What is a Doctor's Duty of Care?
State laws govern the viability of causes of action for medical malpractice. The laws vary in terms of time limits to bring suit, qualifications of "expert" witnesses, cognizable theories of liability, and proper party defendants/proper party plaintiffs. Notwithstanding these differences, there are common requisites for all cases: such as the doctor's duty of care to the patient.
First and foremost, a physician must owe a duty of care to patients before his or her competency in performing that duty can be judged.

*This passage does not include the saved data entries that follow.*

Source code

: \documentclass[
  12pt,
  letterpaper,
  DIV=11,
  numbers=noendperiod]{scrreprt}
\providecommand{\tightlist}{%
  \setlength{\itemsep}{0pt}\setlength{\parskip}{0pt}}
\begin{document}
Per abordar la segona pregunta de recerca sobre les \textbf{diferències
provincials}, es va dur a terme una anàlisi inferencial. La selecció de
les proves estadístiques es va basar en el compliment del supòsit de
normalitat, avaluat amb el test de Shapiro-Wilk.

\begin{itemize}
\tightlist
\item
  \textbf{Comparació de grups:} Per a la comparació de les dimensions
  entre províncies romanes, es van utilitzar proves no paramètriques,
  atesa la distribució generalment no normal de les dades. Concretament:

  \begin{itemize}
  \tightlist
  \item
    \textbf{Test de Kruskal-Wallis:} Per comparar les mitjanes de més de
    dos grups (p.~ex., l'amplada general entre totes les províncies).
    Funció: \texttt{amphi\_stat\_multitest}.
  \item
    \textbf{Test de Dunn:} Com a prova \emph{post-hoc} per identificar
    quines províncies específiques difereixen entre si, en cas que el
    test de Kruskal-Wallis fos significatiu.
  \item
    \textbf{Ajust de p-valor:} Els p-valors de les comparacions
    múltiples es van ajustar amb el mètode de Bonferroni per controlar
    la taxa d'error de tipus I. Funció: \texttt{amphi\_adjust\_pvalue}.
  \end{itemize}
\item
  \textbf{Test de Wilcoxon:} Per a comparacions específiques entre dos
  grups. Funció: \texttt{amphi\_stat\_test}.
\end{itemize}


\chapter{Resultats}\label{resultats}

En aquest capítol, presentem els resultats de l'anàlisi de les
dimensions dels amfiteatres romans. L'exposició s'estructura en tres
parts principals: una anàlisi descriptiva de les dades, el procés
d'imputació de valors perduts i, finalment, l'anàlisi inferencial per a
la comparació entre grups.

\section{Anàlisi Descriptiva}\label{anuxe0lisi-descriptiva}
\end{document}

In U. S. jurisprudence, a person has no affirmative duty to assist injured individuals in the absence of a special relationship with them (such as doctor-patient, attorney-client, guardian-ward, etc.). A doctor dining in a restaurant has no duty to come forward and assist a fellow customer who is suffering a heart attack. If the doctor merely continues with his meal and does nothing to help, the ailing person would not have an action for malpractice against him, not-withstanding their harm. However, once a doctor voluntarily decides to assist others or come to their aid, he or she becomes liable for any injury that results from any negligence during that assistance.
Once the requisite doctor-patient relationship is established, the doctor owes to the patient the duty of care and treatment with that degree of skill, care, and diligence as possessed by or expected of a reasonably competent physician under the same or similar circumstances. The "circumstances" include the area of medicine in which the physician practices, the customary or accepted practices of other physicians in the area (the "locality rule"), the level of equipment and facilities available at the time and in that locality, and the exigent circumstances, if any, surrounding the treatment or medical service rendered. The requisite degree of skill and expertise under the circumstances is established by "expert testimony" from other practicing physicians who share the same or similar skill, training, certification, and experience as the allegedly negligent physician.
Finally, a doctor who has been negligent may not be the only defendant in a subsequent lawsuit. A hospital that has retained the doctor on its staff may be vicariously liable for the doctor's negligence under a theory of "respondeat superior" ("let the master answer") that often holds an employer liable for the negligence of its employees. More often, the doctor has "staff privileges" at the hospital, and the hospital will attempt to prove the limited role it plays in directing or supervising the doctor's work. Importantly, many doctors belong to private medical practices, such as limited partnerships or limited liability companies, that also may be vicariously liable for the negligence of their member doctors.
However, a doctor is generally liable for any negligence on the part of his assistants and staff in carrying out his orders or caring for his patients. Likewise, an attending physician is generally liable for any negligence on the part of interns and medical students under the physician's guidance, assuming their duty of care.